* _SUPPLIED DATA_
----

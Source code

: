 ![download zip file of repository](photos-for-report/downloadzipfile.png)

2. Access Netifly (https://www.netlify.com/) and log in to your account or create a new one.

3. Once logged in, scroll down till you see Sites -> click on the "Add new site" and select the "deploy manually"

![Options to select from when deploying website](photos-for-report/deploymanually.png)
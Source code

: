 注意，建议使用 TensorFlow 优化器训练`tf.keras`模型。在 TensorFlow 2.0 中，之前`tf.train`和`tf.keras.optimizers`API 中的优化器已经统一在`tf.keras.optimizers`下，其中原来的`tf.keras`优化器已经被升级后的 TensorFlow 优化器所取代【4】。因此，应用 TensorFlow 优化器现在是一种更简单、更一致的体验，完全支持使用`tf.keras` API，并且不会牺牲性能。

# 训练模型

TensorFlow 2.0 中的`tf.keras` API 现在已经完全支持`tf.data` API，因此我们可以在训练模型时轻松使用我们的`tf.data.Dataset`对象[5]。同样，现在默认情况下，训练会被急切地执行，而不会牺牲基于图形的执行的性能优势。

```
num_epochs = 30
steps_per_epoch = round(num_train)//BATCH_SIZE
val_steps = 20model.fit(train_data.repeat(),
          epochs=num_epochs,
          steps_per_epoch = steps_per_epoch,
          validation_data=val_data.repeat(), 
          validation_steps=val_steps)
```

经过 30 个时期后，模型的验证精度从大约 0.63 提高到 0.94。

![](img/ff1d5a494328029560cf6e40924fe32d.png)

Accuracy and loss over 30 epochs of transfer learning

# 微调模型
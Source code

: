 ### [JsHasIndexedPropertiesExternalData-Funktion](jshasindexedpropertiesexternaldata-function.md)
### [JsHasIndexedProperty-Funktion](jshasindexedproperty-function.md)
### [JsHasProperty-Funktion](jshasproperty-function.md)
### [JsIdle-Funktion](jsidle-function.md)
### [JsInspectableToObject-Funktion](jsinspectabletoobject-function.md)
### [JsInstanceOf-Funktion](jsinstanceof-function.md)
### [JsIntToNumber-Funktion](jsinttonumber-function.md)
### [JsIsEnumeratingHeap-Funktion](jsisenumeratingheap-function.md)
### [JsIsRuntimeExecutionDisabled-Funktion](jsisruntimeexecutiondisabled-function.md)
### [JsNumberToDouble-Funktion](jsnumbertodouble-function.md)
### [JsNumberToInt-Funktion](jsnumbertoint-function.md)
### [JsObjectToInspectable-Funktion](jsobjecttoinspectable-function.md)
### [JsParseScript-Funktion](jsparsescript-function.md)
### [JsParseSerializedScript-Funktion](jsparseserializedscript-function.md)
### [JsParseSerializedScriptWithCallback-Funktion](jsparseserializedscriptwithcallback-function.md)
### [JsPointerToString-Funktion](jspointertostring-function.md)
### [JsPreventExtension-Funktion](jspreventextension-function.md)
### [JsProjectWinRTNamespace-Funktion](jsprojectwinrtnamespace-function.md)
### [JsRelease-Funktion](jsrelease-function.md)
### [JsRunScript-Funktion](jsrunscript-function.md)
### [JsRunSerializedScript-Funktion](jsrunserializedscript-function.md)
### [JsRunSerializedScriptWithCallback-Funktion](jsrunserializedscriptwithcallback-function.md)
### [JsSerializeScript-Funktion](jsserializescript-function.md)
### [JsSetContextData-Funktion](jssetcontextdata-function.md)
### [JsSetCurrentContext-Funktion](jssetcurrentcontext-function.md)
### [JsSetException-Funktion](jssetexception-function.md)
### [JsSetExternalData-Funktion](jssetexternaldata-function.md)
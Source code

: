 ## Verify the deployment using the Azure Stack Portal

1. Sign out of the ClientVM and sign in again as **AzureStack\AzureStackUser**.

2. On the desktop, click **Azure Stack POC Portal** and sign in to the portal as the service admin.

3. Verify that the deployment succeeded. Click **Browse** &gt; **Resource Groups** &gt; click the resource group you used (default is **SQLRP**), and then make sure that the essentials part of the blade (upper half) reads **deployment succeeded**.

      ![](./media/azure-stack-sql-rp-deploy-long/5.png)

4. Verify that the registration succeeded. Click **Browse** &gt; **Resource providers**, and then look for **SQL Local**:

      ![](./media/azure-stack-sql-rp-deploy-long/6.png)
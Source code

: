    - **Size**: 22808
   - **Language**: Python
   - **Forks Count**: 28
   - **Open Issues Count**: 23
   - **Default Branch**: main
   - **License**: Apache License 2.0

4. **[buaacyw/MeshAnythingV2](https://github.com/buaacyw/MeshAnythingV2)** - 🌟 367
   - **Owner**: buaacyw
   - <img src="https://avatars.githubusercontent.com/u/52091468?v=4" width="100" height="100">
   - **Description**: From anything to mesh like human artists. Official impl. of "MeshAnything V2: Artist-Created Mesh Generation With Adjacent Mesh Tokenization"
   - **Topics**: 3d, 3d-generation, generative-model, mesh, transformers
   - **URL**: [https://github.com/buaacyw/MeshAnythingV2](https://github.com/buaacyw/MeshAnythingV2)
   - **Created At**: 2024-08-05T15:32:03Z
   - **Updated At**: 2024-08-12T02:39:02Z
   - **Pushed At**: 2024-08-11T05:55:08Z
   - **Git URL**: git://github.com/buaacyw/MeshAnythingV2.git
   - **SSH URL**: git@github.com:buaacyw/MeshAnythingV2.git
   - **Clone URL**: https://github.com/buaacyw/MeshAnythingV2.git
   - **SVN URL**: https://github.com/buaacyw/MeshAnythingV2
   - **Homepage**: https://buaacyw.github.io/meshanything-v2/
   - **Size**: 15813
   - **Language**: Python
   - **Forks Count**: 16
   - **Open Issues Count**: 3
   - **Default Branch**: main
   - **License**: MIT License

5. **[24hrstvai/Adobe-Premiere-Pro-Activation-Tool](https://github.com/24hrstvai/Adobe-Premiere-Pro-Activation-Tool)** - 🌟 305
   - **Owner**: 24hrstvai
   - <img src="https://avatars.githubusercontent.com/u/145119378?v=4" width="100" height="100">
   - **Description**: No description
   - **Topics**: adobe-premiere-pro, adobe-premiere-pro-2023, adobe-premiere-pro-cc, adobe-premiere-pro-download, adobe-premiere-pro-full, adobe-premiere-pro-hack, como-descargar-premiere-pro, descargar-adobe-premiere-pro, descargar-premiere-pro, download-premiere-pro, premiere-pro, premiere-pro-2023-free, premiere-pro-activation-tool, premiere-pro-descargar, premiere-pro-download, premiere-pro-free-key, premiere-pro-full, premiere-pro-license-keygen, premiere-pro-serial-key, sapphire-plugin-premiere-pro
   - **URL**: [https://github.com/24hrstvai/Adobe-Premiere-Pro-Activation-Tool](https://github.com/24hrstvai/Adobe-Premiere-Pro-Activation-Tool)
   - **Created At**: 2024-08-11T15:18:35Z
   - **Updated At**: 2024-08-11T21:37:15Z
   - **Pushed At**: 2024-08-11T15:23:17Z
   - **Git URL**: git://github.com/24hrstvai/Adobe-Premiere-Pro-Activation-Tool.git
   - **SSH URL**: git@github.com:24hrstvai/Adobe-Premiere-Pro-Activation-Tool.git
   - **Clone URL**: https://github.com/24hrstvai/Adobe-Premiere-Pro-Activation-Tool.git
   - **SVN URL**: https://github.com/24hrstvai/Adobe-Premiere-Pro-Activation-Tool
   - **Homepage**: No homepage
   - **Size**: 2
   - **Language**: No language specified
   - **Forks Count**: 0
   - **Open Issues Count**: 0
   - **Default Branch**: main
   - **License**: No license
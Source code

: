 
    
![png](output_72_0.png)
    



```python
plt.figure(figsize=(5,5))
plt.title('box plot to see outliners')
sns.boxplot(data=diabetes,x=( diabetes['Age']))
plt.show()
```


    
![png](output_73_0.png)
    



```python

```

----

* _EXERCISE PROMPT_
Where a line of the entries contains the word "media", count it, then state the total and nothing else.

* _WRITTEN RESPONSE_
2